■ **ENTRIES SHOWN**
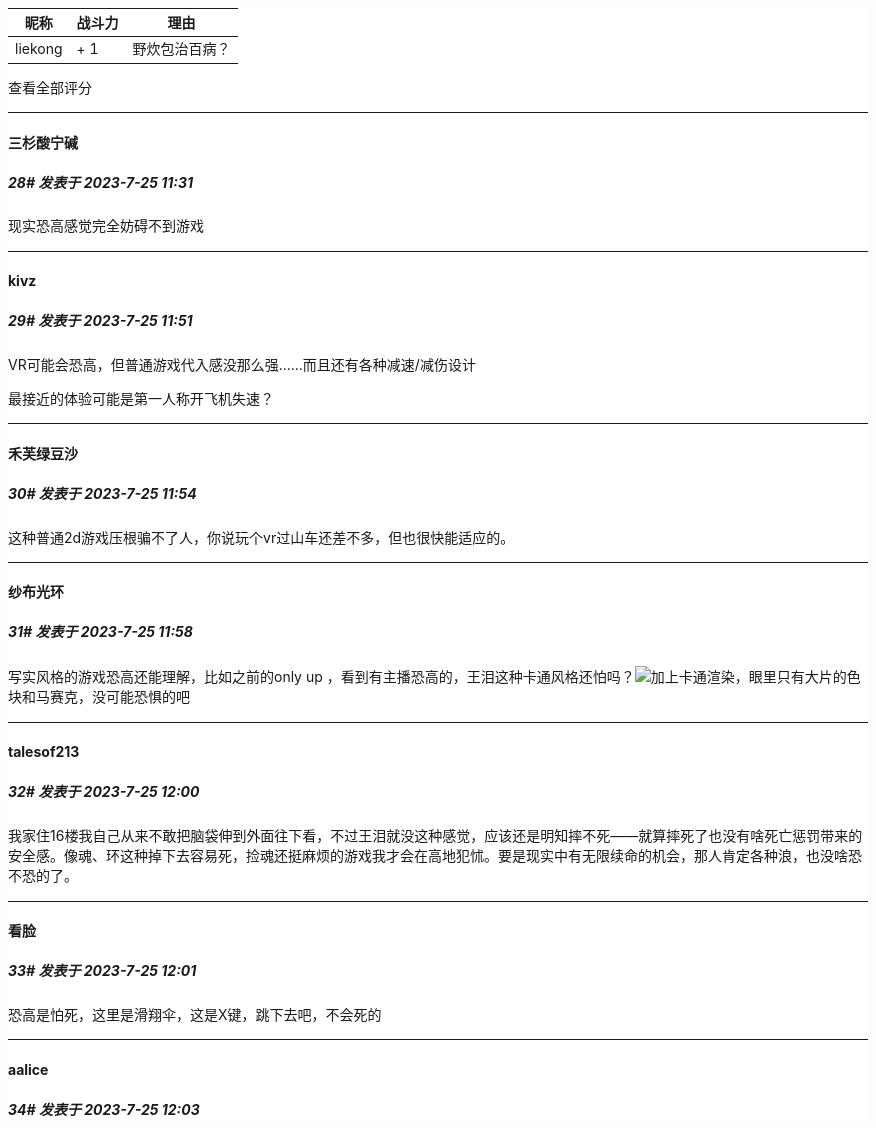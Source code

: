 |昵称|战斗力|理由|
|----|---|---|
| liekong| + 1|野炊包治百病？|

查看全部评分

*****

####  三杉酸宁碱  
##### 28#       发表于 2023-7-25 11:31

现实恐高感觉完全妨碍不到游戏

*****

####  kivz  
##### 29#       发表于 2023-7-25 11:51

VR可能会恐高，但普通游戏代入感没那么强……而且还有各种减速/减伤设计

最接近的体验可能是第一人称开飞机失速？

*****

####  禾芙绿豆沙  
##### 30#       发表于 2023-7-25 11:54

这种普通2d游戏压根骗不了人，你说玩个vr过山车还差不多，但也很快能适应的。


*****

####  纱布光环  
##### 31#       发表于 2023-7-25 11:58

写实风格的游戏恐高还能理解，比如之前的only up ，看到有主播恐高的，王泪这种卡通风格还怕吗？<img src="https://static.saraba1st.com/image/smiley/face2017/001.png" referrerpolicy="no-referrer">加上卡通渲染，眼里只有大片的色块和马赛克，没可能恐惧的吧

*****

####  talesof213  
##### 32#       发表于 2023-7-25 12:00

我家住16楼我自己从来不敢把脑袋伸到外面往下看，不过王泪就没这种感觉，应该还是明知摔不死——就算摔死了也没有啥死亡惩罚带来的安全感。像魂、环这种掉下去容易死，捡魂还挺麻烦的游戏我才会在高地犯怵。要是现实中有无限续命的机会，那人肯定各种浪，也没啥恐不恐的了。

*****

####  看脸  
##### 33#       发表于 2023-7-25 12:01

恐高是怕死，这里是滑翔伞，这是X键，跳下去吧，不会死的

*****

####  aalice  
##### 34#       发表于 2023-7-25 12:03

■ **TO DO**
Among the entries above, the lines between the ones containing "最接近的体验可能是第一人称开飞机失速？" and "发表于 2023-7-25 12:00", inclusive, are to be transcribed exactly. No other line is to be given.

■ **ANSWER FOR THIS EXERCISE**
最接近的体验可能是第一人称开飞机失速？

*****

####  禾芙绿豆沙  
##### 30#       发表于 2023-7-25 11:54

这种普通2d游戏压根骗不了人，你说玩个vr过山车还差不多，但也很快能适应的。


*****

####  纱布光环  
##### 31#       发表于 2023-7-25 11:58

写实风格的游戏恐高还能理解，比如之前的only up ，看到有主播恐高的，王泪这种卡通风格还怕吗？<img src="https://static.saraba1st.com/image/smiley/face2017/001.png" referrerpolicy="no-referrer">加上卡通渲染，眼里只有大片的色块和马赛克，没可能恐惧的吧

*****

####  talesof213  
##### 32#       发表于 2023-7-25 12:00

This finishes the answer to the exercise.